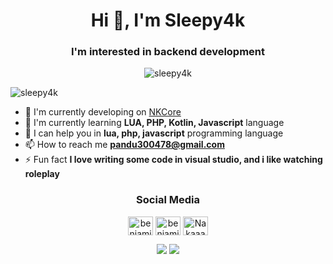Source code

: <h1 align="center">Hi 👋, I'm Sleepy4k</h1>
<h3 align="center">I'm interested in backend development</h3>

<p align="center"><img src="https://github-profile-trophy.vercel.app/?username=sleepy4k&theme=onedark" alt="sleepy4k"/></p>
<p align="left"> <img src="https://komarev.com/ghpvc/?username=sleepy4k&label=Profile%20views&color=0e75b6&style=flat" alt="sleepy4k"/></p>

- 🔭 I'm currently developing on [NKCore](https://github.com/naka-studios)
- 🌱 I'm currently learning **LUA, PHP, Kotlin, Javascript** language 
- 💬 I can help you in **lua, php, javascript** programming language
- 📫 How to reach me **pandu300478@gmail.com**
- ⚡ Fun fact **I love writing some code in visual studio, and i like watching roleplay**

<h3 align="center">Social Media</h3>
<p align="center">
<a href="https://instagram.com/benjamin4kk" target="blank"><img align="center" src="https://raw.githubusercontent.com/rahuldkjain/github-profile-readme-generator/master/src/images/icons/Social/instagram.svg" alt="benjamin4kk" height="30" width="40" /></a>
<a href="https://www.youtube.com/c/benjamin4k" target="blank"><img align="center" src="https://raw.githubusercontent.com/rahuldkjain/github-profile-readme-generator/master/src/images/icons/Social/youtube.svg" alt="benjamin4k" height="30" width="40" /></a>
<a href="https://discord.gg/7rFQQ6yeW7" target="blank"><img align="center" src="https://raw.githubusercontent.com/rahuldkjain/github-profile-readme-generator/master/src/images/icons/Social/discord.svg" alt="Nakaaaa#8558" height="30" width="40" /></a>
</p>

<div align="center">
  <a href="https://github.com/Sleepy4k"><img src="https://github-readme-stats.vercel.app/api?username=Sleepy4k&layout=compact&theme=react&hide_border=true&show_icons=true"/></a>
  <a href="https://discord.com/users/460453000129937408"><img src="https://lanyard-profile-readme.vercel.app/api/460453000129937408?hideTimestamp=true&idleMessage=Sedang%20bersantai%20di%20tepi%20pantai"/></a>
</div>
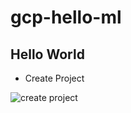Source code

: # gcp-hello-ml

## Hello World

*  Create Project

![create project](https://user-images.githubusercontent.com/58792/58592055-8430da00-821c-11e9-976e-f9c832532a08.png)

##############################

### TASK STATEMENT
In your copy, include no pictures; print every line above exactly.

### ANSWER SPACE
Source code

: <h1 align="center">Hi 👋, I'm Sleepy4k</h1>
<h3 align="center">I'm interested in backend development</h3>

<p align="center"><img src="https://github-profile-trophy.vercel.app/?username=sleepy4k&theme=onedark" alt="sleepy4k"/></p>
<p align="left"> <img src="https://komarev.com/ghpvc/?username=sleepy4k&label=Profile%20views&color=0e75b6&style=flat" alt="sleepy4k"/></p>

- 🔭 I'm currently developing on [NKCore](https://github.com/naka-studios)
- 🌱 I'm currently learning **LUA, PHP, Kotlin, Javascript** language 
- 💬 I can help you in **lua, php, javascript** programming language
- 📫 How to reach me **pandu300478@gmail.com**
- ⚡ Fun fact **I love writing some code in visual studio, and i like watching roleplay**

<h3 align="center">Social Media</h3>
<p align="center">
<a href="https://instagram.com/benjamin4kk" target="blank"><img align="center" src="https://raw.githubusercontent.com/rahuldkjain/github-profile-readme-generator/master/src/images/icons/Social/instagram.svg" alt="benjamin4kk" height="30" width="40" /></a>
<a href="https://www.youtube.com/c/benjamin4k" target="blank"><img align="center" src="https://raw.githubusercontent.com/rahuldkjain/github-profile-readme-generator/master/src/images/icons/Social/youtube.svg" alt="benjamin4k" height="30" width="40" /></a>
<a href="https://discord.gg/7rFQQ6yeW7" target="blank"><img align="center" src="https://raw.githubusercontent.com/rahuldkjain/github-profile-readme-generator/master/src/images/icons/Social/discord.svg" alt="Nakaaaa#8558" height="30" width="40" /></a>
</p>

<div align="center">
  <a href="https://github.com/Sleepy4k"><img src="https://github-readme-stats.vercel.app/api?username=Sleepy4k&layout=compact&theme=react&hide_border=true&show_icons=true"/></a>
  <a href="https://discord.com/users/460453000129937408"><img src="https://lanyard-profile-readme.vercel.app/api/460453000129937408?hideTimestamp=true&idleMessage=Sedang%20bersantai%20di%20tepi%20pantai"/></a>
</div>
Source code

: # gcp-hello-ml

## Hello World

*  Create Project

![create project](https://user-images.githubusercontent.com/58792/58592055-8430da00-821c-11e9-976e-f9c832532a08.png)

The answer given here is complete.